(LISTED RECORDS Opens)

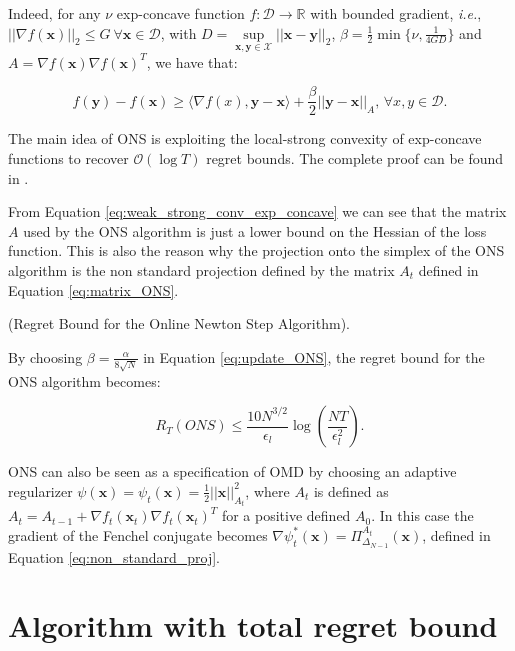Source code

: Indeed, for any $\nu$ exp-concave function $f:\mathcal D\to\mathbb R$ with bounded gradient, \emph{i.e.}, $||\nabla f(\mathbf x)||_2\le G\ \forall \mathbf x\in\mathcal D$, with $D=\sup\limits_{\mathbf x,\mathbf y\in\mathcal X}||\mathbf x-\mathbf y||_2$, $\beta=\frac{1}{2}\min\{\nu,\frac{1}{4GD}\}$ and $A=\nabla f(\mathbf x)\nabla f(\mathbf x)^T$, we have that: 

\begin{equation}\label{eq:weak_strong_conv_exp_concave}
f(\mathbf y)-f(\mathbf x)\ge\langle\nabla f(x),\mathbf y-\mathbf x\rangle+\frac{\beta}{2}||\mathbf y-\mathbf x||_{A},\, \forall x,y\in\mathcal D.
\end{equation}

The main idea of ONS is exploiting the local-strong convexity of exp-concave functions to recover $\mathcal O(\log T)$ regret bounds. The complete proof can be found in \cite{hazan2007logarithmic}.

From Equation \eqref{eq:weak_strong_conv_exp_concave} we can see that the matrix $A$ used by the ONS algorithm is just a lower bound on the Hessian of the loss function. This is also the reason why the projection onto the simplex of the ONS algorithm is the non standard projection defined by the matrix $A_t$ defined in Equation \eqref{eq:matrix_ONS}.

\begin{theorem}(Regret Bound for the Online Newton Step Algorithm).

By choosing $\beta=\frac{\alpha}{8\sqrt{N}}$ in Equation \eqref{eq:update_ONS}, the regret bound for the ONS algorithm becomes:

\begin{equation}\label{eq:regret_ONS}
R_T(ONS)\le\frac{10 N^{3/2}}{\epsilon_l}\log\left(\frac{NT}{\epsilon_l^2}\right).
\end{equation}
\end{theorem}

ONS can also be seen as a specification of OMD \cite{luo2018efficient} by choosing an adaptive regularizer $\psi(\mathbf x)=\psi_t(\mathbf x)=\frac{1}{2}||\mathbf x||_{A_t}^2$, where $A_t$ is defined as $A_t=A_{t-1}+\nabla f_t(\mathbf x_t)\nabla f_t(\mathbf x_t)^T$ for a positive defined $A_0$. In this case the gradient of the Fenchel conjugate becomes $\nabla \psi_t^*(\mathbf x)=\Pi^{A_t}_{\Delta_{N-1}}(\mathbf x)$, defined in Equation \eqref{eq:non_standard_proj}.

\section{Algorithm with total regret bound}

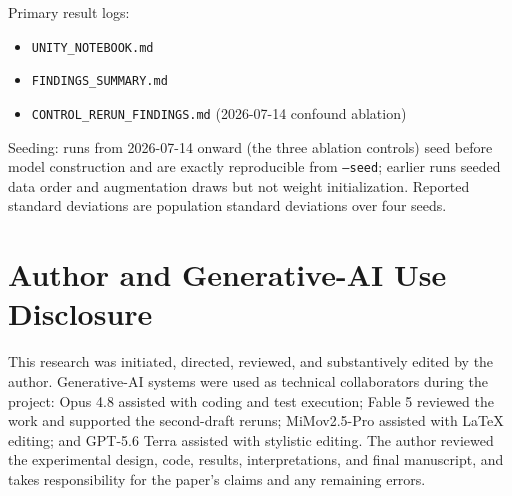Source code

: \documentclass[11pt]{article}
\begin{document}
Primary result logs:
\begin{itemize}
  \item \texttt{UNITY\_NOTEBOOK.md}
  \item \texttt{FINDINGS\_SUMMARY.md}
  \item \texttt{CONTROL\_RERUN\_FINDINGS.md} (2026-07-14 confound ablation)
\end{itemize}

Seeding: runs from 2026-07-14 onward (the three ablation controls) seed before model construction and are exactly reproducible from \texttt{--seed}; earlier runs seeded data order and augmentation draws but not weight initialization. Reported standard deviations are population standard deviations over four seeds.

\section*{Author and Generative-AI Use Disclosure}

This research was initiated, directed, reviewed, and substantively edited by the author. Generative-AI systems were used as technical collaborators during the project: Opus 4.8 assisted with coding and test execution; Fable 5 reviewed the work and supported the second-draft reruns; MiMov2.5-Pro assisted with \LaTeX{} editing; and GPT-5.6 Terra assisted with stylistic editing. The author reviewed the experimental design, code, results, interpretations, and final manuscript, and takes responsibility for the paper's claims and any remaining errors.



\end{document}
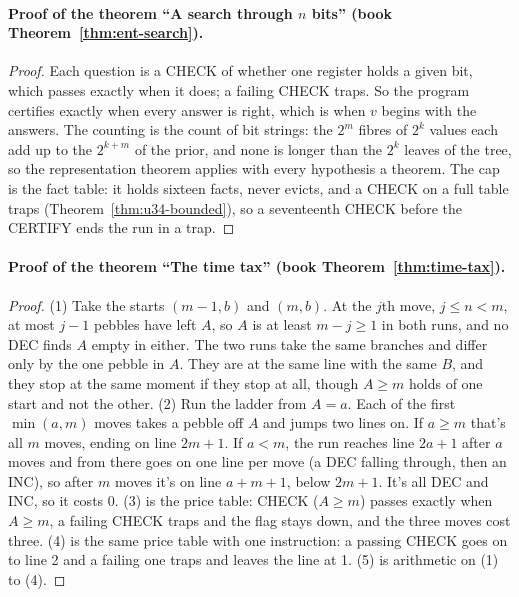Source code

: \documentclass[11pt,twoside]{article}
\theoremstyle{thielethm}
\theoremstyle{thieledef}
\theoremstyle{thieledef}
\theoremstyle{thieledef}
\theoremstyle{thielethm}
\theoremstyle{thieleobs}
\theoremstyle{thielethm}
\begin{document}
\paragraph{Proof of the theorem ``A search through $n$ bits'' (book Theorem~\ref{thm:ent-search}).}
\begin{proof}
Each question is a CHECK of whether one register holds a given bit, which passes exactly when it
does; a failing CHECK traps. So the program certifies exactly when every answer is right, which is
when $v$ begins with the answers. The counting is the count of bit strings: the $2^m$ fibres of
$2^k$ values each add up to the $2^{k+m}$ of the prior, and none is longer than the $2^k$ leaves of
the tree, so the representation theorem applies with every hypothesis a theorem. The cap is the fact table: it holds sixteen facts,
never evicts, and a CHECK on a full table traps (Theorem~\ref{thm:u34-bounded}), so a seventeenth
CHECK before the CERTIFY ends the run in a trap.
\end{proof}

\paragraph{Proof of the theorem ``The time tax'' (book Theorem~\ref{thm:time-tax}).}
\begin{proof}
(1) Take the starts $(m - 1, b)$ and $(m, b)$. At the $j$th move, $j \le n < m$, at most $j - 1$
pebbles have left $A$, so $A$ is at least $m - j \ge 1$ in both runs, and no DEC finds $A$ empty
in either. The two runs take the same branches and differ only by the one pebble in $A$. They are
at the same line with the same $B$, and they stop at the same moment if they stop at all, though
$A \ge m$ holds of one start and not the other. (2) Run the ladder from $A = a$. Each of the first
$\min(a, m)$ moves takes a pebble off $A$ and jumps two lines on. If $a \ge m$ that's all $m$
moves, ending on line $2m + 1$. If $a < m$, the run reaches line $2a + 1$ after $a$ moves and from
there goes on one line per move (a DEC falling through, then an INC), so after $m$ moves it's on
line $a + m + 1$, below $2m + 1$. It's all DEC and INC, so it costs 0. (3) is the price
table: CHECK ($A \ge m$) passes exactly when $A \ge m$, a failing CHECK traps and the flag stays
down, and the three moves cost three. (4) is the same price table with one instruction: a passing
CHECK goes on to line 2 and a failing one traps and leaves the line at 1. (5) is arithmetic on
(1) to (4).
\end{proof}
\end{document}
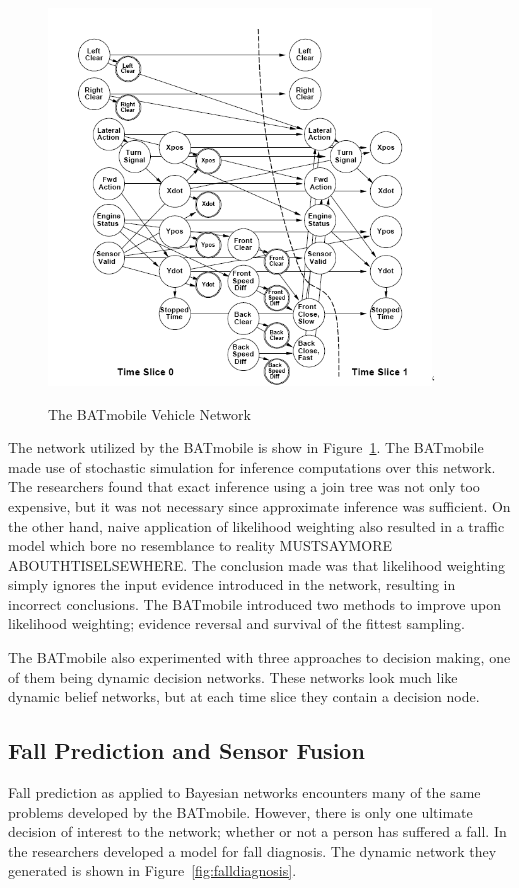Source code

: \documentclass{article}
\begin{document}
\begin{figure}[here]
\begin{center}
\includegraphics[height=100mm]{figures/batmobile.png}`
\caption{The BATmobile Vehicle Network}
\label{fig:batmobile}
\end{center}
\end{figure}

The network utilized by the BATmobile is show in Figure~\ref{fig:batmobile}.
The BATmobile made use of stochastic simulation for inference computations over this network. The researchers found that exact inference using a join tree was not only too expensive, but it was not necessary since approximate inference was sufficient. On the other hand, naive application of likelihood weighting also resulted in a traffic model which bore no resemblance to reality MUSTSAYMORE ABOUTHTISELSEWHERE. The conclusion made was that likelihood weighting simply ignores the input evidence introduced in the network, resulting in incorrect conclusions. The BATmobile introduced two methods to improve upon likelihood weighting; evidence reversal and survival of the fittest sampling. 

The BATmobile also experimented with three approaches to decision making, one of them being dynamic decision networks. These networks look much like dynamic belief networks, but at each time slice they contain a decision node. 

\subsection{Fall Prediction and Sensor Fusion} 
Fall prediction as applied to Bayesian networks encounters many of the same problems developed by the BATmobile. However, there is only one ultimate decision of interest to the network; whether or not a person has suffered a fall. In \cite{nicholson96case} the researchers developed a model for fall diagnosis. 
The dynamic network they generated is shown in Figure~\ref{fig:falldiagnosis}.
\end{document}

(LISTED RECORDS Closes)

**INSTRUCTIONS FOR THE TASK**: Repeat exactly the lines of the records from the one containing "Prediction and Sensor" to the last, and include no line outside that stretch.

**ANSWER**:
\subsection{Fall Prediction and Sensor Fusion} 
Fall prediction as applied to Bayesian networks encounters many of the same problems developed by the BATmobile. However, there is only one ultimate decision of interest to the network; whether or not a person has suffered a fall. In \cite{nicholson96case} the researchers developed a model for fall diagnosis. 
The dynamic network they generated is shown in Figure~\ref{fig:falldiagnosis}.
\end{document}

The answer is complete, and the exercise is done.